[What is needed] Lines of the data that contain the word "withdrawals" are the ones to copy.

[Entries supplied]
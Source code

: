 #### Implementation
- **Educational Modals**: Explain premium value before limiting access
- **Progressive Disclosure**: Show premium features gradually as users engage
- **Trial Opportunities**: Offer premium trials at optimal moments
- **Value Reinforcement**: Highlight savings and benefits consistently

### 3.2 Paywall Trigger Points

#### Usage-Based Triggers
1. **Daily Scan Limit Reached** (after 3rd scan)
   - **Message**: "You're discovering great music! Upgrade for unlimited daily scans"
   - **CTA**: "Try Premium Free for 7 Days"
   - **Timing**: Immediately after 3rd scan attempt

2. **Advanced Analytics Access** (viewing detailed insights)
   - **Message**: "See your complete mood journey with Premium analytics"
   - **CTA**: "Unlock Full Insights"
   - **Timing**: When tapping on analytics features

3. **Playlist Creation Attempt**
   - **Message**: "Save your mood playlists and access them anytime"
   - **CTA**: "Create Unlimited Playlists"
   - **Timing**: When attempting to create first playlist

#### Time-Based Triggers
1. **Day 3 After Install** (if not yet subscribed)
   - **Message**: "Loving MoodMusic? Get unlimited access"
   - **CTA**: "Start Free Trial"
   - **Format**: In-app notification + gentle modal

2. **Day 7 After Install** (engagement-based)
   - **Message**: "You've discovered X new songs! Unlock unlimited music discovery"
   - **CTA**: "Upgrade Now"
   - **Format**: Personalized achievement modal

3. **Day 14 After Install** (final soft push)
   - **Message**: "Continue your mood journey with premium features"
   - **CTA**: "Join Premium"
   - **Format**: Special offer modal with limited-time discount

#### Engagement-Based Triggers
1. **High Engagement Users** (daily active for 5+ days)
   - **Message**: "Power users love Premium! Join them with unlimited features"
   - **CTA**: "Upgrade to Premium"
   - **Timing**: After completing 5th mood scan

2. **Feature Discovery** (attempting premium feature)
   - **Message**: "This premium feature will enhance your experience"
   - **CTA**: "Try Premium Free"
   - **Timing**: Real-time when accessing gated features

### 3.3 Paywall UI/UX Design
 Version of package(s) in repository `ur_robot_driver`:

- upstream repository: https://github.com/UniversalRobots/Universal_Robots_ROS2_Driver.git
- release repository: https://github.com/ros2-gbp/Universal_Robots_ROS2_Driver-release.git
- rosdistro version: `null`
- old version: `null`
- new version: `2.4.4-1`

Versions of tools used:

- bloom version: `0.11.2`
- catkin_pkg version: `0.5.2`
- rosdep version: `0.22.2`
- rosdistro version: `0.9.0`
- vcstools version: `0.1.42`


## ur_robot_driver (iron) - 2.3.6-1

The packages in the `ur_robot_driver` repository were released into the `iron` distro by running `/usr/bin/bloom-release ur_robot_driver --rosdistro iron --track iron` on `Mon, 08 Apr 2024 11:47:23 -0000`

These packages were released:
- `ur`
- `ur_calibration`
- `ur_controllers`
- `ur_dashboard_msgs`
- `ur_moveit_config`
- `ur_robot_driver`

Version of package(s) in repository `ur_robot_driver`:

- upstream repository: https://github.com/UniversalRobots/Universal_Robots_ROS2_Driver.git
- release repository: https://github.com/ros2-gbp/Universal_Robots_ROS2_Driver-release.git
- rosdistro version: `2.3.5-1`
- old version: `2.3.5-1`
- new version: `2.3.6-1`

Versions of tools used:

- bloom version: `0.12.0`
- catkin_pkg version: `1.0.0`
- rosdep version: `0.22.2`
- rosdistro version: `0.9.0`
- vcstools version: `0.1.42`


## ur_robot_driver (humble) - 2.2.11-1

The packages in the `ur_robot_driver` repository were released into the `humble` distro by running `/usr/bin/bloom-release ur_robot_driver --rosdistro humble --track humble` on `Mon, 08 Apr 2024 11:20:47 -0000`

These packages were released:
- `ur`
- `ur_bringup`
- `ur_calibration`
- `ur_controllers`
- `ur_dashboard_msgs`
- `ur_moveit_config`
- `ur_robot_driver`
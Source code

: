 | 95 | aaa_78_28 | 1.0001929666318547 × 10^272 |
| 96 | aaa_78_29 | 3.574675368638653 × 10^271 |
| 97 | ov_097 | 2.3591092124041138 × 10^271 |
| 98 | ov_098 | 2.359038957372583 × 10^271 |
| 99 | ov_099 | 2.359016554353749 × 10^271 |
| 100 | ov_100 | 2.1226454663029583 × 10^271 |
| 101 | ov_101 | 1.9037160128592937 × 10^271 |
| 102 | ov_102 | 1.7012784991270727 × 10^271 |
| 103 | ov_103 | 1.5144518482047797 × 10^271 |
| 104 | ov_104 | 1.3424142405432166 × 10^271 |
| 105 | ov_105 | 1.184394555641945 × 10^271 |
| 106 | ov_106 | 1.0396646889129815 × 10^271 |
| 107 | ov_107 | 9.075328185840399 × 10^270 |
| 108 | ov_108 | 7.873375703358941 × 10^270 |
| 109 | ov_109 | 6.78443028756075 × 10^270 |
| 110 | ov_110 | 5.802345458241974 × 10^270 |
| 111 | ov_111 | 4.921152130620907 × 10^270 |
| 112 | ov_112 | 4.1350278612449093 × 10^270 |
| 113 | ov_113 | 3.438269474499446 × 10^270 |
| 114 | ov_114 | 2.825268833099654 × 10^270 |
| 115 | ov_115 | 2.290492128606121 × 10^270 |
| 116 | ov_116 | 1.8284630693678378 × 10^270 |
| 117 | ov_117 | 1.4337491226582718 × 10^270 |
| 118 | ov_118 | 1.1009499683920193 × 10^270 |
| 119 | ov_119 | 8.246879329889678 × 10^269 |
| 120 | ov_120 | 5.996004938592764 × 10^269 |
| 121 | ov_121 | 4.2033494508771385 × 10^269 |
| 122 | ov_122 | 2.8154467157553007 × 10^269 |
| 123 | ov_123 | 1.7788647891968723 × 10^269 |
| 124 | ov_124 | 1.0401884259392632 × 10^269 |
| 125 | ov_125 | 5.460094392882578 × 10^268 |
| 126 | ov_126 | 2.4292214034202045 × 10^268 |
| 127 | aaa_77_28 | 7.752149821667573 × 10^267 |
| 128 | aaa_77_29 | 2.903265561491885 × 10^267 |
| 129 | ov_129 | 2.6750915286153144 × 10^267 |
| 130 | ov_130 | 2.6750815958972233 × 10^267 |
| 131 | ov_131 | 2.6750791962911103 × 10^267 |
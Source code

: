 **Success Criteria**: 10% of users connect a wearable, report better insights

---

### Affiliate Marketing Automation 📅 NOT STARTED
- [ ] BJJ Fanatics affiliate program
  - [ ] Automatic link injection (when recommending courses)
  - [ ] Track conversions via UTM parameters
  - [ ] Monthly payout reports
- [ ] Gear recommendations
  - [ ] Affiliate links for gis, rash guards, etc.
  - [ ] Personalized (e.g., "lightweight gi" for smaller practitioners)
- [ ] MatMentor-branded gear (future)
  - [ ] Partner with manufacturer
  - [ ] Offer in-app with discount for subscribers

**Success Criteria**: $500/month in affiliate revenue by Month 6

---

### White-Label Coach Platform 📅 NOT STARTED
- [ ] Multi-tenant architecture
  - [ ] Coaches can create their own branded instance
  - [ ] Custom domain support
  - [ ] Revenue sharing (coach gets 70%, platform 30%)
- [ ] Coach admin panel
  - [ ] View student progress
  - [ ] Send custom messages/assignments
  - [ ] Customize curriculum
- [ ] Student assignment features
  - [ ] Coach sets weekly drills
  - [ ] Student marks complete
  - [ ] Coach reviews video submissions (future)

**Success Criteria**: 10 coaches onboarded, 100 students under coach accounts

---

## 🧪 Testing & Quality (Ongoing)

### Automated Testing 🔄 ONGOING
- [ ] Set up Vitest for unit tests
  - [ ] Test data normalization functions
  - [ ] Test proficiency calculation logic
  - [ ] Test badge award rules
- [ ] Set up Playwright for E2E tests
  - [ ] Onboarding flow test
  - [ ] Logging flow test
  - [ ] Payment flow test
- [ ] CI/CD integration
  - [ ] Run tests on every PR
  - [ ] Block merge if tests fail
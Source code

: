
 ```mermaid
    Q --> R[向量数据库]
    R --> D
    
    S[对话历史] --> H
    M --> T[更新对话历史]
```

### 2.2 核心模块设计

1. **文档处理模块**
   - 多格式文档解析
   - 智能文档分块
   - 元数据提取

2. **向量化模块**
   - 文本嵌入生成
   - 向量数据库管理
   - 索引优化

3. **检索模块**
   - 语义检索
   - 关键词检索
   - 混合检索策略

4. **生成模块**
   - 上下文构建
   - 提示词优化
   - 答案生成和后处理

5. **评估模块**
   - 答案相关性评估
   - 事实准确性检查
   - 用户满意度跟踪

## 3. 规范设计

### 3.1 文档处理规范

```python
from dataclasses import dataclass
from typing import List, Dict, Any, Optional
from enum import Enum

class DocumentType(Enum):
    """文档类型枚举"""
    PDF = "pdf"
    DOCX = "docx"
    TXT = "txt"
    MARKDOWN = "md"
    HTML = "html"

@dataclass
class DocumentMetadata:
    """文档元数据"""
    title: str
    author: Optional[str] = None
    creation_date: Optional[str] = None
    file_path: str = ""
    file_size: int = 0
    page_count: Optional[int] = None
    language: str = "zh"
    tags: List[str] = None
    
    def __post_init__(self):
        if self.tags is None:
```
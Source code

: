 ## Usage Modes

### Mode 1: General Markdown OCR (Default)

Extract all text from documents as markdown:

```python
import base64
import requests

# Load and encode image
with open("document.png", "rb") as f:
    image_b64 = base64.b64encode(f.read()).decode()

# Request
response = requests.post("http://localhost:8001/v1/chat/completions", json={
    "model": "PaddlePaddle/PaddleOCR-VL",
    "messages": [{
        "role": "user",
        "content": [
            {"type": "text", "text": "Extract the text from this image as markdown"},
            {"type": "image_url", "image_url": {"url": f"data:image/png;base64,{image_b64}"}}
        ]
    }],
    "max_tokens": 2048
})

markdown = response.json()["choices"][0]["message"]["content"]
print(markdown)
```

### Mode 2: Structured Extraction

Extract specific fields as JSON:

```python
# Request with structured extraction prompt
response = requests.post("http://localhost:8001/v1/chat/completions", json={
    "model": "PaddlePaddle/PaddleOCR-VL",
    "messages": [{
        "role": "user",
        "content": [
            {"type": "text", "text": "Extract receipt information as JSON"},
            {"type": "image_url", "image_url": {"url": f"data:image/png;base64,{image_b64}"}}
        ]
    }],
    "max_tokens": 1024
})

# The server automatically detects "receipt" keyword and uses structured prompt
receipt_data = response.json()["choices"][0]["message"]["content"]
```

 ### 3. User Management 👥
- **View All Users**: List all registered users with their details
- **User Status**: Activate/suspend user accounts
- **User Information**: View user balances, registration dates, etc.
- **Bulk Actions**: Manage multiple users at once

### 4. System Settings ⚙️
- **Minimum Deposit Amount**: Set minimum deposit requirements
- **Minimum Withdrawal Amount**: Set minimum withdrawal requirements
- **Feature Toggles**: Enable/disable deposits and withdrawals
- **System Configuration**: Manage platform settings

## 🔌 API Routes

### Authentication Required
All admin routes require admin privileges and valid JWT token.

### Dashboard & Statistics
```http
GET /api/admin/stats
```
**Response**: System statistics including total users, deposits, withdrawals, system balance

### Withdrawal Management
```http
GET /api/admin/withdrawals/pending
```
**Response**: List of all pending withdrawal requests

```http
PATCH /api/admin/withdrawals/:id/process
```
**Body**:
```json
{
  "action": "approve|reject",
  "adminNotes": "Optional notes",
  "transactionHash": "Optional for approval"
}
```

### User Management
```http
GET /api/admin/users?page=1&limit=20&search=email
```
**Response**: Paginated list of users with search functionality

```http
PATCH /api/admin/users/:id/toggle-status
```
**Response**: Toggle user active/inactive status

[Problem solution]
- **Feature Toggles**: Enable/disable deposits and withdrawals
**Response**: System statistics including total users, deposits, withdrawals, system balance
GET /api/admin/withdrawals/pending
PATCH /api/admin/withdrawals/:id/process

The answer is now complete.